Jessen's other hit show, Supersize vs Superskinny, a programme in which an underweight person and an overweight person swap diets, has faced its fair share of controversy, most notably in 2012 when eating disorders charity B-eat accused it of "triggering" eating disorder sufferers. The reaction to his programmes from the medical profession has been mixed. Half of them, like the "lady doctor" at Euston (I don't correct his use of the term; I'm too dazzled) love Embarrassing Bodies, and say it has made their jobs easier as patients are more forthcoming; the other half have not been so kind. "We get words like 'exploitative', 'freakshow' – they make me so angry, these words. They say, 'You're selling yourself out', 'Go and get a proper job', 'Stop, you're an embarrassment to the medical profession'. You get the full range of things.

"The medical profession is quite slow to keep up with modern technology. We're a very – I want to say stuffy, I'm going to say stuffy – we're a very stuffy profession," he says, emphatically. He feels very strongly that his use of Twitter – and Skype, which he now uses in his clinic – is the direction in which things are moving. "It's nice to interact. It's what we should be doing. I believe in it so strongly because of preventative medicine. You don't let them get ill and then treat them … we just can't afford it within the NHS. What we can afford to do is stop people getting ill in the first place, and one of the best ways of doing that is through social media, through advertising, through television, and through education.
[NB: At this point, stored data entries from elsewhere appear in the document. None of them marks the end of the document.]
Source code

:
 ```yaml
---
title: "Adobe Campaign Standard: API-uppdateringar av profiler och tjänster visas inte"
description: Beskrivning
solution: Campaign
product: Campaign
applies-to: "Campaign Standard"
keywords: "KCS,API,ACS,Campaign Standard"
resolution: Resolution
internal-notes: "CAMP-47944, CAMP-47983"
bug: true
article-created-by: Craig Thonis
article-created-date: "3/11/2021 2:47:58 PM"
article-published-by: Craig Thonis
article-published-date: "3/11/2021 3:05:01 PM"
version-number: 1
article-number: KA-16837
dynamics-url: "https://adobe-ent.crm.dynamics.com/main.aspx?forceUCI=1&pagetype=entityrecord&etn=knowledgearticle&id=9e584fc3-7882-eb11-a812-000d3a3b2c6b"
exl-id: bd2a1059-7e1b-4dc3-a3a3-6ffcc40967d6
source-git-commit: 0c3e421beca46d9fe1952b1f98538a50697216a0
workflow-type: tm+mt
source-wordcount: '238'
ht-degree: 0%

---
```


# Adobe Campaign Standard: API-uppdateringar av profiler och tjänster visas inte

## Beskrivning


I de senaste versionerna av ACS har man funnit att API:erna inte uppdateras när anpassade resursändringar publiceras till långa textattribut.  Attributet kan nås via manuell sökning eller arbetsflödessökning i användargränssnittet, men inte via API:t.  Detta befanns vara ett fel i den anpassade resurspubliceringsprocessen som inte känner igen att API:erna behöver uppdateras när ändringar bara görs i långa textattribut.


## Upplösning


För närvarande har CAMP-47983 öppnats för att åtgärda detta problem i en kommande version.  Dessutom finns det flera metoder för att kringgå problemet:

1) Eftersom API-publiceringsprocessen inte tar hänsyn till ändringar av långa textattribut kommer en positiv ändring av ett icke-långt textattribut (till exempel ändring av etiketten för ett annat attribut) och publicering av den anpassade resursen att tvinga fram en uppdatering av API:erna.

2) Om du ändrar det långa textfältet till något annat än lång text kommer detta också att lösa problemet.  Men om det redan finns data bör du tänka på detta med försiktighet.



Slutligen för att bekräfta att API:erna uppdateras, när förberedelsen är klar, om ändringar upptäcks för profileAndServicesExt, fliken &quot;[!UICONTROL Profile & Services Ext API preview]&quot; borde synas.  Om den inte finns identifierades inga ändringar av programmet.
"The NHS", says Jessen, is "a bit like religion. It's the ultimate sacred cow that no one is allowed to criticise or touch, and as soon as anyone tries to make any changes, they become a traitor. Any poor politician who just tries … " He changes track, perhaps aware that he is straying into difficult territory. "It's not going to endure for ever, it can't possibly. It is a fantastic concept, but it has to keep evolving as healthcare keeps evolving, and it hasn't evolved at the same pace."

This doesn't, he hastens to add, mean selling it off to private companies. "I don't know what the answer is. But I think we have to be more prepared to make quite deep changes."
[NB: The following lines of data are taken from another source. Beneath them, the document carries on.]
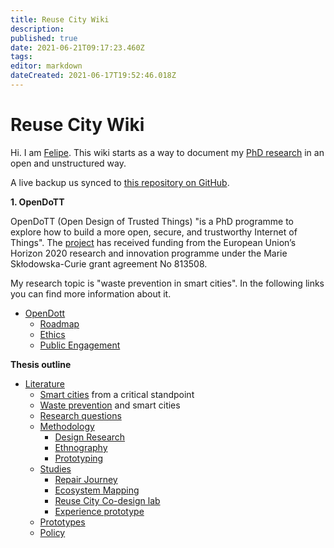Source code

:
 ```yaml
---
title: Reuse City Wiki
description: 
published: true
date: 2021-06-21T09:17:23.460Z
tags: 
editor: markdown
dateCreated: 2021-06-17T19:52:46.018Z
---
```


# Reuse City Wiki

Hi. I am [Felipe](https://is.efeefe.me). This wiki starts as a way to document my [PhD research](/opendott) in an open and unstructured way.

A live backup us synced to [this repository on GitHub](https://github.com/reuse-city/wiki/).

**1. OpenDoTT**

OpenDoTT (Open Design of Trusted Things) "is a PhD programme to explore how to build a more open, secure, and trustworthy Internet of Things". The [project](https://opendott.org) has received funding from the European Union’s Horizon 2020 research and innovation programme under the Marie Skłodowska-Curie grant agreement No 813508.

My research topic is "waste prevention in smart cities". In the following links you can find more information about it.

- [OpenDott](/opendott)
	- [Roadmap](/opendott/roadmap)
  - [Ethics](/opendott/ethics)
  - [Public Engagement](/opendott/public-engagement)

**Thesis outline**

- [Literature](/opendott/literature)
  	- [Smart cities](/opendott/literature/smart-cities) from a critical standpoint
    - [Waste prevention](/opendott/literature/waste-prevention) and smart cities
  - [Research questions](/opendott/research-questions)
  - [Methodology](/opendott/methodology)
  	- [Design Research](/opendott/methodology/design-research)
    - [Ethnography](/opendott/methodology/ethnography)
    - [Prototyping](/opendott/methodology/prototyping)
  - [Studies](/opendott/studies)
  	- [Repair Journey](/opendott/studies/repair-journey)
    - [Ecosystem Mapping](/opendott/studies/ecosystem-mapping)
    - [Reuse City Co-design lab](/opendott/studies/reuse-city-lab)
    - [Experience prototype](/opendott/studies/experience-prototype)
  - [Prototypes](/opendott/prototypes)
  - [Policy](policy)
Despite what Twitter may imply, Jessen doesn't have all the answers (though he can tell you what love is: "A TRICK OF YOUR GENES"). But it's clear he cares enormously about his patients – it was a gay patient in distress who sparked the idea for his recent documentary. Dr Christian is also passionate and articulate about many things, including supplements and vitamins, which he denounces, mid-rant, as "charlatanism".
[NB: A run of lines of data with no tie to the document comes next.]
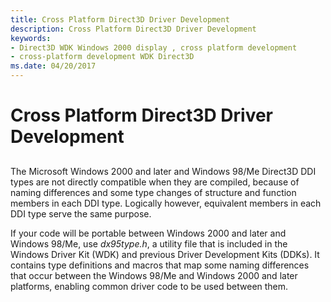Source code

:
 ```yaml
---
title: Cross Platform Direct3D Driver Development
description: Cross Platform Direct3D Driver Development
keywords:
- Direct3D WDK Windows 2000 display , cross platform development
- cross-platform development WDK Direct3D
ms.date: 04/20/2017
---
```


# Cross Platform Direct3D Driver Development


## <span id="ddk_cross_platform_direct3d_driver_development_gg"></span><span id="DDK_CROSS_PLATFORM_DIRECT3D_DRIVER_DEVELOPMENT_GG"></span>


The Microsoft Windows 2000 and later and Windows 98/Me Direct3D DDI types are not directly compatible when they are compiled, because of naming differences and some type changes of structure and function members in each DDI type. Logically however, equivalent members in each DDI type serve the same purpose.

If your code will be portable between Windows 2000 and later and Windows 98/Me, use *dx95type.h*, a utility file that is included in the Windows Driver Kit (WDK) and previous Driver Development Kits (DDKs). It contains type definitions and macros that map some naming differences that occur between the Windows 98/Me and Windows 2000 and later platforms, enabling common driver code to be used between them.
I could listen to him put the world to rights all afternoon, and, while he may not be able to solve the healthcare crisis, dismissing him as nothing more than a TV doctor hardly does him justice. Nor is it fair to reduce his body of work down to piles. As he himself admits: "I know everybody watches Embarassing Bodies and giggles at the willies and giggles at the boobs. That's fine, that's OK. Because at the end of that hour of giggling you will have learned something. Or you may be going, 'Oh my God, I've got that. I might not be going to tell all my friends, but I'm going to go and see my GP.' And if we've done that, then we've done what we set out to do."

I, for one, will be watching the new series, though this time, I'll wait until after tea.